The arms control fetish reached its final absurdity when an American zealot said we should help hold the Soviet Union together because it is the entity that signed the arms control agreements. The British Communist Party changed its name but not before getting caught committing capitalism, earning $270,000 speculating in stocks and real estate. Gus Hall, 80, head of the U.S. Communist Party (we have one, Russia doesn't), still believes: "If you want a nice vacation, take it in North Korea."

It used to be said that the Balkans produced more history than they could consume locally. It is progress that the butchery there is not igniting the continent, as it did 77 years ago. Bush ("The mission of our troops is wholly defensive ... They will not initiate hostilities") was lionized as a war leader. He rented a coalition (by forgiving Egypt's debts, China's repression, Syria's terrorism, etc.). Then the coalition, especially the Saudis, rented the U.S. military and Kuwaiti feudalism was restored.

On the home front, Treasury Secretary Brady showed why he and Bush are soulmates. Brady, the administration's Churchill, sent the English language into battle to shore up consumer confidence, saying "the rush to judgment that this recession is the end of the Western world as we know it is entirely premature" and "it always looks dark at the bottom of a recovery." For some reason, consumer confidence did not perk up. Bush took time out from fixing the Middle East and testily denied he was neglecting domestic policy. He said he would try to fix Cyprus.

The right passion for the wrong reason: Americans, having watched Congress misgovern, finally became enraged--about members bouncing personal checks. The year of living dangerously: Bush ventured to live without the chief of staff who commandeered airplanes so he could constantly be in "secure voice contact" with the White House. No team had ever gone from last place one year to the World Series the next. This year two teams did. Democrats took heart.

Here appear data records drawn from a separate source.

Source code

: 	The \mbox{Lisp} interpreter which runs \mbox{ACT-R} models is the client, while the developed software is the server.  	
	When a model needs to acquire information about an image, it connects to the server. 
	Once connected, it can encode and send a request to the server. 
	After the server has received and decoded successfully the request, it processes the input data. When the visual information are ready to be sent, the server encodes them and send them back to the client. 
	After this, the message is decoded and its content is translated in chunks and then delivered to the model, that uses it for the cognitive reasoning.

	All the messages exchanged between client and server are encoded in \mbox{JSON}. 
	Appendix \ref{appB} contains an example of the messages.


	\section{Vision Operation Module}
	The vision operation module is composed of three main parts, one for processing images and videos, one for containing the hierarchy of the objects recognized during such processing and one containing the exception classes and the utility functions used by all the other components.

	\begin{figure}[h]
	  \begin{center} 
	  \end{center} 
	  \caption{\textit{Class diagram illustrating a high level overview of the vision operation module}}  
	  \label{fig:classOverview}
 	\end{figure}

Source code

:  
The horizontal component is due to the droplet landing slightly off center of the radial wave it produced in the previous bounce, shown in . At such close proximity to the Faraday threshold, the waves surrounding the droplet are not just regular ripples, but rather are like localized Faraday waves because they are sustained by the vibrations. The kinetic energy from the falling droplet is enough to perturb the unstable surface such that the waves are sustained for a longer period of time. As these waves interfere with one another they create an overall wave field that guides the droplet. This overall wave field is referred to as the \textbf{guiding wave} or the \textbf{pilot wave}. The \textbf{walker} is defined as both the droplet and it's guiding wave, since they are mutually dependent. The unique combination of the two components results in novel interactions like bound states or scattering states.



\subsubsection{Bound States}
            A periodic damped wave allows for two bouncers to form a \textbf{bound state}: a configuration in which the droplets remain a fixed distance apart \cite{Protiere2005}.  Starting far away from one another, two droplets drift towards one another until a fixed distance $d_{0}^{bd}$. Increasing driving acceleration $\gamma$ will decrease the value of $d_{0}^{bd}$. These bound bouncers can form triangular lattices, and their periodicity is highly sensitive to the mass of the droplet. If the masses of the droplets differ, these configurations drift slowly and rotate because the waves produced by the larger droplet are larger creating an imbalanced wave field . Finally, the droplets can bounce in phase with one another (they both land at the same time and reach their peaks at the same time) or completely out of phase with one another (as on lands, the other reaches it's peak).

Two hundred years ago the center of America's population was calculated to be at Chestertown, Md. In 1991 it was at Steelville, Mo., heading southwest. The interesting white population of Louisiana gave a majority of their votes to a 41-year-old gubernatorial candidate who said his Nazi and KKK activities were youthful indiscretions. A Los Angeles citizen with a video camera caught a gang of criminals in brutal action, and in LAPD uniforms. On the cutting edge of concerned parenting, a Texas mother was sentenced to 15 years in prison for trying to arrange the killing of the mother of her daughter's principal rival for a spot on the high school cheerleading squad.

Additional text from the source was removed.